The Grange Group of hotels is one of London’s best-kept secrets. Traditionally English/Scottish, it doesn’t aspire to be cool on any level. What its properties do is comfort and value for money, especially if you bypass the discount hotel websites and go straight to the Grange’s own where a last-minute rate of just over £100 a night will get you a bedroom with a double and two twin beds, bathroom, flat screen TV, and more furniture than is necessary.
Former home to the late Queen Mother’s father, the Earl of Strathmore, the hotel has all the quirky touches one would expect from a place untouched by the Kelly Hoppens or Ian Schragers of this world. Blue, red and yellow tartan carpet features throughout, not just on the floor but also on the inside of the lift, while the rooms are all red and gold and cream. The TV was set so far back against the wall it was not viewable from our bed. Still, Mr. Smith and I were not at the hotel to soak up the atmosphere but each other and for that it’s just as good any other decent hotel. OK, perhaps the three beds was a bit OTT for just £123/night, but neither of us was going to complain. Firmdale Group, eat your heart out.
After a seriously good time in the sack, Mr. Smith and I had built up an appetite. Being unfamiliar with the area, I left it up to him to choose a restaurant. Mr. Smith had used his influence to get us a table at Racine, a typical French place popular with the locals who have the means to part with £75 for their special 37 day hung Jack O’Shea butchered Cote de bouef with Béarnaise sauce for two. For those poorer folks, the restaurant does a Prix Fixe menu of £17.50 served until 7.30pm that meant the place was heaving when we arrived shortly after eight.
Dark and atmospheric, with tables set closely together, Racine captures the atmosphere of a typical French brasserie without being stuffy. For the insatiably curious, it’s perfectly possible to spend the entire evening eavesdropping on the next table’s conversation. Sadly, I’m beginning to believe that good food and bad service go hand in hand in London, and Racine did not prove to be an exception to the rule.
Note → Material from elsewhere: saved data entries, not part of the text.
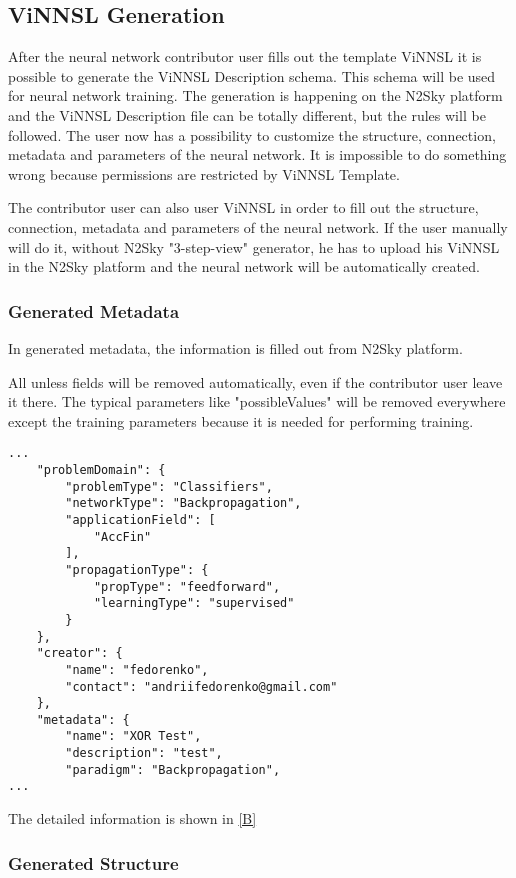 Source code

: \subsection{ViNNSL Generation}\label{ViNNSL Generation}

After the neural network contributor user fills out the template ViNNSL it is possible to generate the ViNNSL Description schema. This schema will be used for neural network training. The generation is happening  on the N2Sky platform and the ViNNSL Description file can be totally different, but the rules will be followed. The user now has a possibility to customize the structure, connection, metadata and parameters of the neural network. It is impossible to do something wrong because permissions are restricted by ViNNSL Template. 

The contributor user can also user ViNNSL in order to fill out the structure, connection, metadata and parameters of the neural network. If the user manually will do it, without N2Sky "3-step-view" generator, he has to upload his ViNNSL in the N2Sky platform and the neural network will be automatically created. 

\subsubsection{Generated Metadata}\label{Generated metadata}

In generated metadata, the information is filled out from N2Sky platform.

All unless fields will be removed automatically, even if the contributor user leave it there. The typical parameters like "possibleValues" will be removed everywhere except the training parameters because it is needed for performing training.

 \begin{lstlisting}[caption=Generated ViNNSL model]
 ...
	"problemDomain": {
		"problemType": "Classifiers",
		"networkType": "Backpropagation",
		"applicationField": [
			"AccFin"
		],
		"propagationType": {
			"propType": "feedforward",
			"learningType": "supervised"
		}
	},
	"creator": {
		"name": "fedorenko",
		"contact": "andriifedorenko@gmail.com"
	},
	"metadata": {
		"name": "XOR Test",
		"description": "test",
		"paradigm": "Backpropagation",
...
\end{lstlisting}

The detailed information is shown in \autoref{B}

\subsubsection{Generated Structure}\label{Generated structure}

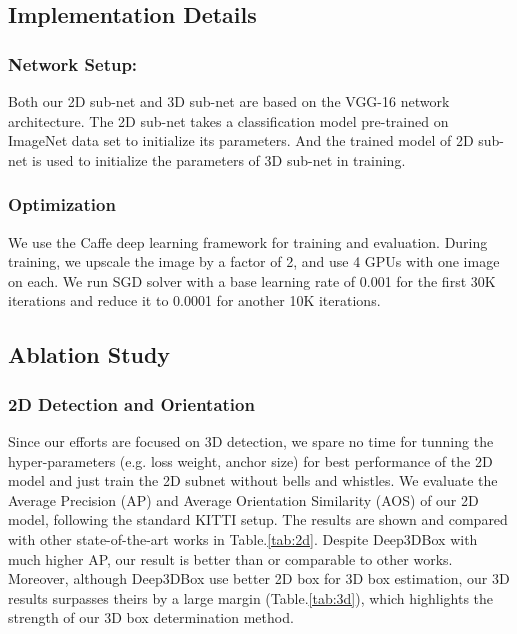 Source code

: \documentclass[10pt,twocolumn,letterpaper]{article}
\begin{document}
\subsection{Implementation Details}

\subsubsection{Network Setup:}
Both our 2D sub-net and 3D sub-net are based on the VGG-16 \cite{vgg} network architecture. The 2D sub-net takes a classification model pre-trained on ImageNet data set to initialize its parameters. And the trained model of 2D sub-net is used to initialize the parameters of 3D sub-net in training.

\subsubsection{Optimization}
We use the Caffe deep learning framework \cite{caffe} for training and evaluation. During training, we upscale the image by a factor of 2, and use 4 GPUs with one image on each. We run SGD solver with a base learning rate of 0.001 for the first 30K iterations and reduce it to 0.0001 for another 10K iterations.


\subsection{Ablation Study}

\subsubsection{2D Detection and Orientation}
Since our efforts are focused on 3D detection, we spare no time for tunning the hyper-parameters (e.g. loss weight, anchor size) for best performance of the 2D model and just train the 2D subnet without bells and whistles. 
We evaluate the Average Precision (AP) and Average Orientation Similarity (AOS) of our 2D model, following the standard KITTI setup.
The results are shown and compared with other state-of-the-art works in Table.\ref{tab:2d}.
Despite Deep3DBox \cite{deep3dbox} with much higher AP, our result is better than or comparable to other works. Moreover, although Deep3DBox use better 2D box for 3D box estimation, our 3D results surpasses theirs by a large margin (Table.\ref{tab:3d}), which highlights the strength of our 3D box determination method.
\end{document}

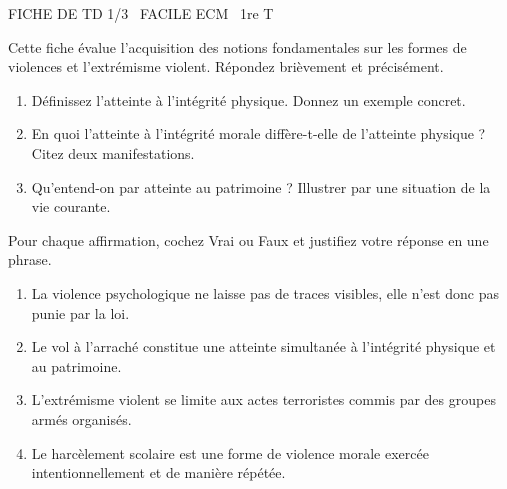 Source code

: \documentclass[11pt]{article}
\begin{document}
\begin{tcolorbox}[enhanced,colback=popink,colframe=popink,arc=10pt,boxrule=0pt,left=12pt,right=12pt,top=9pt,bottom=9pt]
{\color{white}\popxbold\small FICHE DE TD 1/3 \textbullet\ FACILE \hfill ECM \textbullet\ 1re T\par}
\end{tcolorbox}
\vspace{4pt}
Cette fiche évalue l'acquisition des notions fondamentales sur les formes de violences et l'extrémisme violent. Répondez brièvement et précisément.

\begin{exercice}
\begin{enumerate}
    \item Définissez l'atteinte à l'intégrité physique. Donnez un exemple concret.
    \item En quoi l'atteinte à l'intégrité morale diffère-t-elle de l'atteinte physique ? Citez deux manifestations.
    \item Qu'entend-on par atteinte au patrimoine ? Illustrer par une situation de la vie courante.
\end{enumerate}
\end{exercice}

\begin{exercice}
Pour chaque affirmation, cochez Vrai ou Faux et justifiez votre réponse en une phrase.
\begin{enumerate}
    \item La violence psychologique ne laisse pas de traces visibles, elle n'est donc pas punie par la loi.
    \item Le vol à l'arraché constitue une atteinte simultanée à l'intégrité physique et au patrimoine.
    \item L'extrémisme violent se limite aux actes terroristes commis par des groupes armés organisés.
    \item Le harcèlement scolaire est une forme de violence morale exercée intentionnellement et de manière répétée.
\end{enumerate}
\end{exercice}
\end{document}
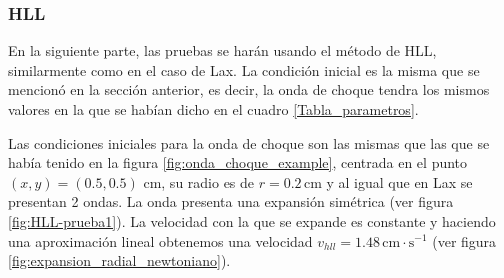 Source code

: \documentclass[12pt,a4paper]{book}
\begin{document}
\bigskip
%
%

\subsubsection{HLL}
En la siguiente parte, las pruebas se harán usando el método de HLL, similarmente como en el caso de Lax. La condición inicial es la misma que se mencionó en la sección anterior, es decir, la onda de choque tendra los mismos valores en la que se habían dicho en el cuadro \ref{Tabla_parametros}.	



Las condiciones iniciales para la onda de choque son las mismas que las que se había tenido en la figura \ref{fig:onda_choque_example}, centrada en el punto $(x,y)=(0.5,0.5)$ cm, su radio es de $r = 0.2 \, \mathrm{cm}$ y al igual que en Lax se presentan 2 ondas. La onda presenta una expansión simétrica (ver figura \ref{fig:HLL-prueba1}). La velocidad con la que se expande es constante y haciendo una aproximación lineal obtenemos una velocidad $v_{hll} = 1.48 \, \mathrm{cm} \cdot \mathrm{s}^{-1}$ (ver figura \ref{fig:expansion_radial_newtoniano}).
\end{document}
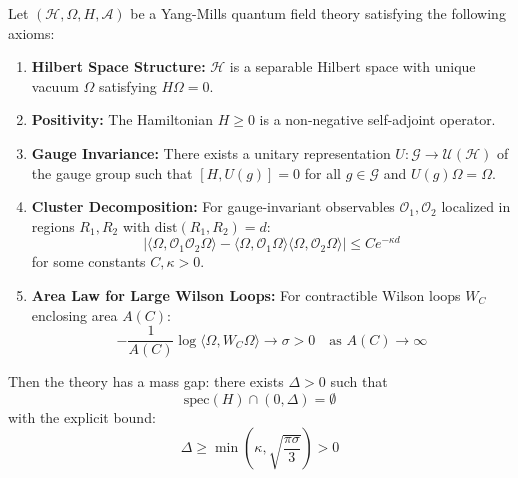 \begin{theorem}
\label{thm:axiomatic-mass-gap}
Let $(\mathcal{H}, \Omega, H, \mathcal{A})$ be a Yang-Mills quantum field theory 
satisfying the following axioms:
\begin{enumerate}[label=\textbf{(A\arabic*)}]
\item \textbf{Hilbert Space Structure:} $\mathcal{H}$ is a separable Hilbert 
space with unique vacuum $\Omega$ satisfying $H\Omega = 0$.
\item \textbf{Positivity:} The Hamiltonian $H \geq 0$ is a non-negative 
self-adjoint operator.
\item \textbf{Gauge Invariance:} There exists a unitary representation 
$U: \mathcal{G} \to \mathcal{U}(\mathcal{H})$ of the gauge group such that 
$[H, U(g)] = 0$ for all $g \in \mathcal{G}$ and $U(g)\Omega = \Omega$.
\item \textbf{Cluster Decomposition:} For gauge-invariant observables 
$\mathcal{O}_1, \mathcal{O}_2$ localized in regions $R_1, R_2$ with 
$\mathrm{dist}(R_1, R_2) = d$:
\[
|\langle \Omega, \mathcal{O}_1 \mathcal{O}_2 \Omega \rangle - 
\langle \Omega, \mathcal{O}_1 \Omega \rangle \langle \Omega, \mathcal{O}_2 \Omega \rangle| 
\leq C e^{-\kappa d}
\]
for some constants $C, \kappa > 0$.
\item \textbf{Area Law for Large Wilson Loops:} For contractible Wilson loops 
$W_C$ enclosing area $A(C)$:
\[
-\frac{1}{A(C)} \log \langle \Omega, W_C \Omega \rangle \to \sigma > 0 
\quad \text{as } A(C) \to \infty
\]
\end{enumerate}
Then the theory has a mass gap: there exists $\Delta > 0$ such that
\[
\mathrm{spec}(H) \cap (0, \Delta) = \emptyset
\]
with the explicit bound:
\begin{equation}
\Delta \geq \min\left(\kappa, \sqrt{\frac{\pi\sigma}{3}}\right) > 0
\end{equation}
\end{theorem}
Mr. Smith: Racine has a very good reputation for providing mythical restaurant magic (the right balance of ambience, service and great food.) Unfortunately, not on the night Ms. Smith and I required a post-coital French feast. Indeed, the fabled French staff appeared to be on holiday the night we were there. Ms. Smith used her girlish charms to snag us the prime seats in the house. Those charms never cease to amaze me.
We settled in for a review of the menu and the well-chosen wine card (obviously very strong on French). The wine list is perfect for the connoisseur, with an extensive selection of fine wines by the glass and the bottle, starting at £18. Two different waiters trying to sell us the high-margin bottled water and glasses of Champagne soon accosted us. No, we were happy with tap water and some fine glasses of Chablis to assist us in making our food choices. Ms. Smith spied the steak tartare, which she was keen to try, but given I am bit of connoisseur I had to insist that was my choice for a starter.
Ms. Smith opted for the Salade Landaise. The form that the salad took was not at all what we had been expecting. Instead of the anticipated heap of waxy potatoes and sliced sausage glistening under a slick of vinaigrette laced with mustard, Ms. Smith received a stack of leaves mixed with bits of potato, black pudding, duck, shallot, anchovy and heaven knows what else. Much munching and crunching signaled her satisfaction with the French creation. For a main Ms. Smith opted for the cod. Beautifully presented and freshly hoisted from the sea. I chose the grilled rabbit which was served with a delicate mustard sauce. The rabbit was succulent and sweet, and perfectly executed with flavours that were clear and delineated. A real challenge to pull off with rabbit, it has to be said. The Gigondas we chose from the Rhone Valley complimented the robust French Regional cooking perfectly with black fruits and freshly ground peppercorn bursting on the palette.
Racine’s food gets full Mr. and Ms. Smith marks, but the overall experience was let down by sub-standard service. I suspect Racine has been riding on its former glory where it had received countless stellar reviews. What is needed is a major review of the service to bring back up to the standard that is expected at this price point. Even more galling when they charge a standard 14.5% service charge.